Eğitimde Sosyal Adalet
Son olarak, “Atatürk Selanik Askeri Rüştiyesi’ne nasıl gir?” sorusunun sosyal adalet perspektifinden ele alınması önemlidir. Toplumda daha eşit bir eğitim sistemi oluşturmak, yalnızca müfredat ve öğretim yöntemlerinden ibaret değildir. Aynı zamanda, okullara erişim hakkının tüm bireyler için eşit olması gerekir. İstanbul’da, toplumun daha farklı kesimlerinden gelen gençlerin eğitimdeki fırsat eşitsizliğini gözlemliyorum. Üsküdar’dan bir arkadaşımın, iş yerinde yaşadığı cinsiyet ayrımcılığını anlatırken kullandığı “Eğer bir erkek olsaydım, burada çok daha hızlı yükselirdim” cümlesi, eğitimdeki sosyal adaletsizliklerin yalnızca iş yaşamıyla sınırlı olmadığını, aynı zamanda okul hayatında da var olduğunu gösteriyor.

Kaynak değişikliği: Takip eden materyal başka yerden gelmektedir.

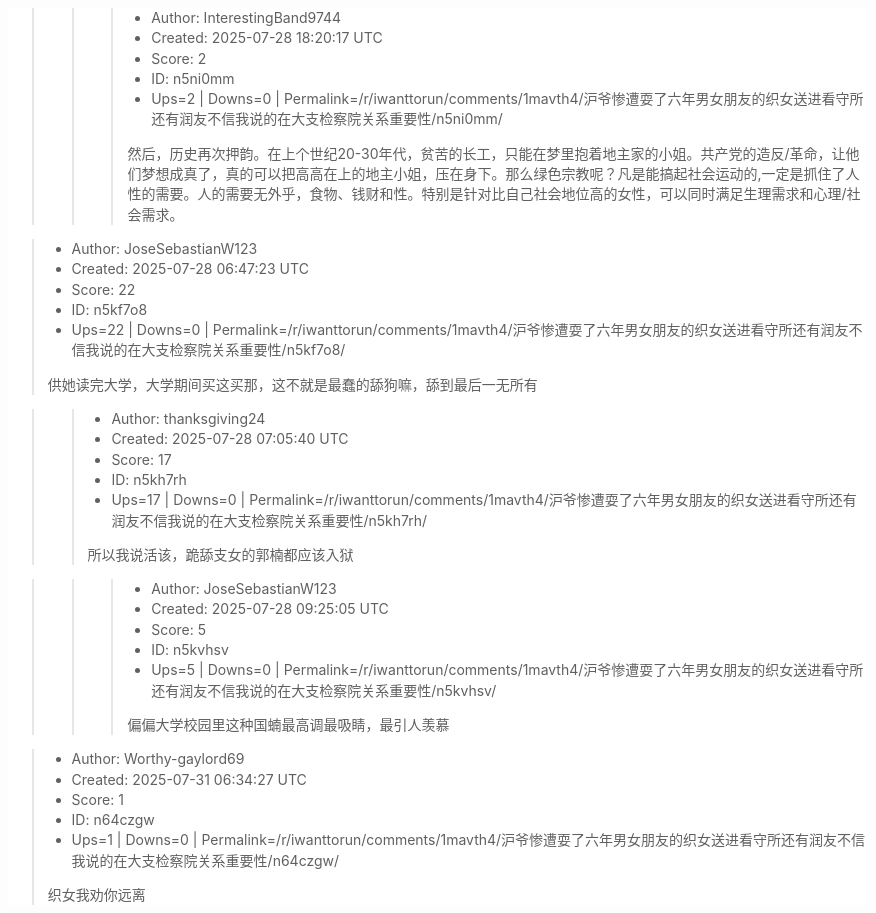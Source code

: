 >>> - Author: InterestingBand9744
>>> - Created: 2025-07-28 18:20:17 UTC
>>> - Score: 2
>>> - ID: n5ni0mm
>>> - Ups=2 | Downs=0 | Permalink=/r/iwanttorun/comments/1mavth4/沪爷惨遭耍了六年男女朋友的织女送进看守所还有润友不信我说的在大支检察院关系重要性/n5ni0mm/
>>>
>>> 然后，历史再次押韵。在上个世纪20-30年代，贫苦的长工，只能在梦里抱着地主家的小姐。共产党的造反/革命，让他们梦想成真了，真的可以把高高在上的地主小姐，压在身下。那么绿色宗教呢？凡是能搞起社会运动的,一定是抓住了人性的需要。人的需要无外乎，食物、钱财和性。特别是针对比自己社会地位高的女性，可以同时满足生理需求和心理/社会需求。

> - Author: JoseSebastianW123
> - Created: 2025-07-28 06:47:23 UTC
> - Score: 22
> - ID: n5kf7o8
> - Ups=22 | Downs=0 | Permalink=/r/iwanttorun/comments/1mavth4/沪爷惨遭耍了六年男女朋友的织女送进看守所还有润友不信我说的在大支检察院关系重要性/n5kf7o8/
>
> 供她读完大学，大学期间买这买那，这不就是最蠢的舔狗嘛，舔到最后一无所有

>> - Author: thanksgiving24
>> - Created: 2025-07-28 07:05:40 UTC
>> - Score: 17
>> - ID: n5kh7rh
>> - Ups=17 | Downs=0 | Permalink=/r/iwanttorun/comments/1mavth4/沪爷惨遭耍了六年男女朋友的织女送进看守所还有润友不信我说的在大支检察院关系重要性/n5kh7rh/
>>
>> 所以我说活该，跪舔支女的郭楠都应该入狱

>>> - Author: JoseSebastianW123
>>> - Created: 2025-07-28 09:25:05 UTC
>>> - Score: 5
>>> - ID: n5kvhsv
>>> - Ups=5 | Downs=0 | Permalink=/r/iwanttorun/comments/1mavth4/沪爷惨遭耍了六年男女朋友的织女送进看守所还有润友不信我说的在大支检察院关系重要性/n5kvhsv/
>>>
>>> 偏偏大学校园里这种国蝻最高调最吸睛，最引人羡慕

> - Author: Worthy-gaylord69
> - Created: 2025-07-31 06:34:27 UTC
> - Score: 1
> - ID: n64czgw
> - Ups=1 | Downs=0 | Permalink=/r/iwanttorun/comments/1mavth4/沪爷惨遭耍了六年男女朋友的织女送进看守所还有润友不信我说的在大支检察院关系重要性/n64czgw/
>
> 织女我劝你远离
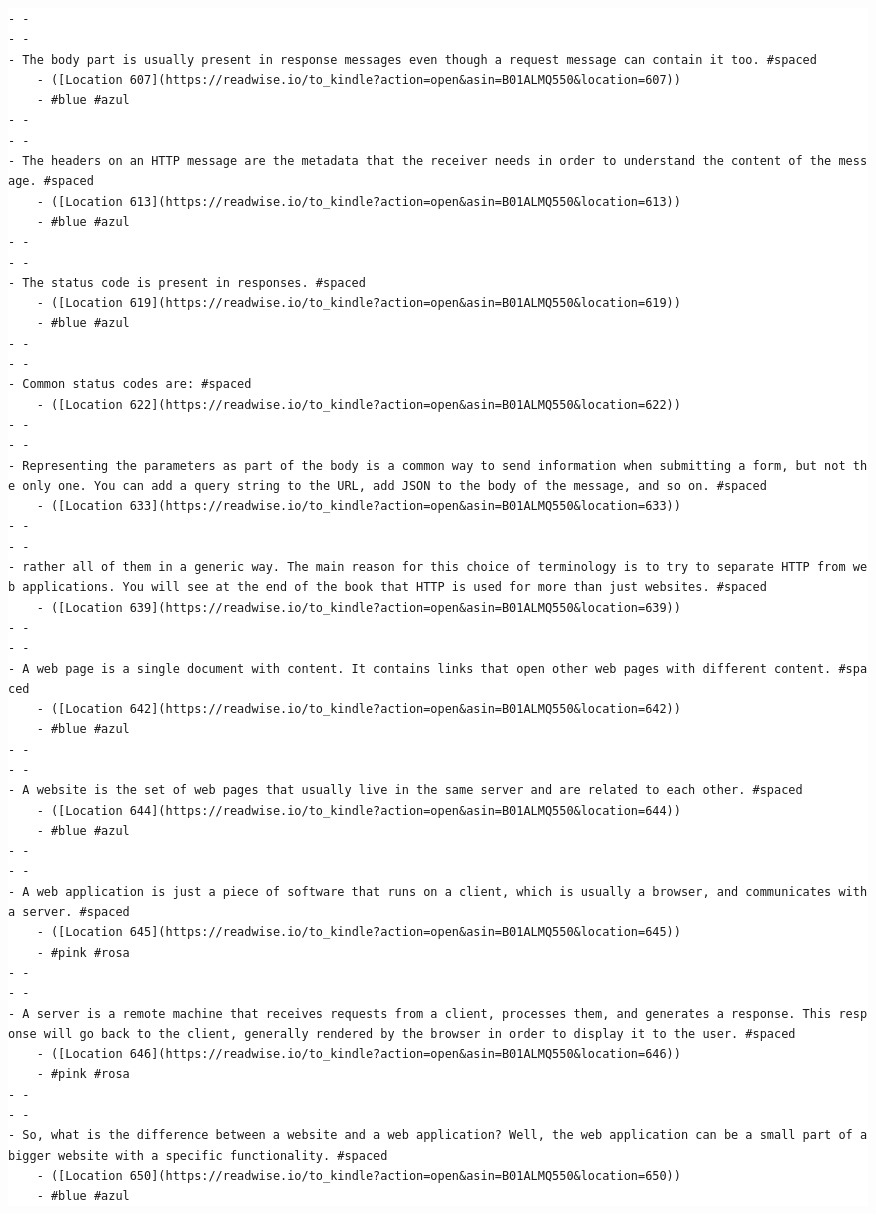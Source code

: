 	- -
	- -
	- The body part is usually present in response messages even though a request message can contain it too. #spaced
		- ([Location 607](https://readwise.io/to_kindle?action=open&asin=B01ALMQ550&location=607))
		- #blue #azul
	- -
	- -
	- The headers on an HTTP message are the metadata that the receiver needs in order to understand the content of the message. #spaced
		- ([Location 613](https://readwise.io/to_kindle?action=open&asin=B01ALMQ550&location=613))
		- #blue #azul
	- -
	- -
	- The status code is present in responses. #spaced
		- ([Location 619](https://readwise.io/to_kindle?action=open&asin=B01ALMQ550&location=619))
		- #blue #azul
	- -
	- -
	- Common status codes are: #spaced
		- ([Location 622](https://readwise.io/to_kindle?action=open&asin=B01ALMQ550&location=622))
	- -
	- -
	- Representing the parameters as part of the body is a common way to send information when submitting a form, but not the only one. You can add a query string to the URL, add JSON to the body of the message, and so on. #spaced
		- ([Location 633](https://readwise.io/to_kindle?action=open&asin=B01ALMQ550&location=633))
	- -
	- -
	- rather all of them in a generic way. The main reason for this choice of terminology is to try to separate HTTP from web applications. You will see at the end of the book that HTTP is used for more than just websites. #spaced
		- ([Location 639](https://readwise.io/to_kindle?action=open&asin=B01ALMQ550&location=639))
	- -
	- -
	- A web page is a single document with content. It contains links that open other web pages with different content. #spaced
		- ([Location 642](https://readwise.io/to_kindle?action=open&asin=B01ALMQ550&location=642))
		- #blue #azul
	- -
	- -
	- A website is the set of web pages that usually live in the same server and are related to each other. #spaced
		- ([Location 644](https://readwise.io/to_kindle?action=open&asin=B01ALMQ550&location=644))
		- #blue #azul
	- -
	- -
	- A web application is just a piece of software that runs on a client, which is usually a browser, and communicates with a server. #spaced
		- ([Location 645](https://readwise.io/to_kindle?action=open&asin=B01ALMQ550&location=645))
		- #pink #rosa
	- -
	- -
	- A server is a remote machine that receives requests from a client, processes them, and generates a response. This response will go back to the client, generally rendered by the browser in order to display it to the user. #spaced
		- ([Location 646](https://readwise.io/to_kindle?action=open&asin=B01ALMQ550&location=646))
		- #pink #rosa
	- -
	- -
	- So, what is the difference between a website and a web application? Well, the web application can be a small part of a bigger website with a specific functionality. #spaced
		- ([Location 650](https://readwise.io/to_kindle?action=open&asin=B01ALMQ550&location=650))
		- #blue #azul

Günümüz Türkiye’sinde, eğitimdeki fırsat eşitsizliklerini ortadan kaldırmak için birçok sivil toplum kuruluşu ve aktivist, sesini duyurmaya çalışıyor. Ancak, Atatürk’ün zamanında olduğu gibi, bu mücadele hala devam ediyor. Eğitimde daha fazla sosyal adalet sağlamak için, hem bireysel hem de toplumsal düzeyde değişim gerekmektedir.
Sonuç
Atatürk Selanik Askeri Rüştiyesi’ne nasıl girileceği sorusu, tarihi bir anekdottan çok daha fazlasıdır. Bu soru, toplumsal cinsiyet, çeşitlilik ve sosyal adaletin kesişim noktasında, modern Türkiye’deki eşitsizliklerin ve fırsatların şekillenmesinde bir mihenk taşıdır. Sokakta, toplu taşımada, işyerinde her gün karşılaştığım sahneler, bu mücadelenin ne kadar önemli olduğunu bir kez daha gösteriyor. Bu okula giriş, yalnızca Atatürk’ün tarihteki bir başarısı değil, aynı zamanda toplumsal eşitsizliklerin nasıl aşılacağına dair önemli bir sorudur.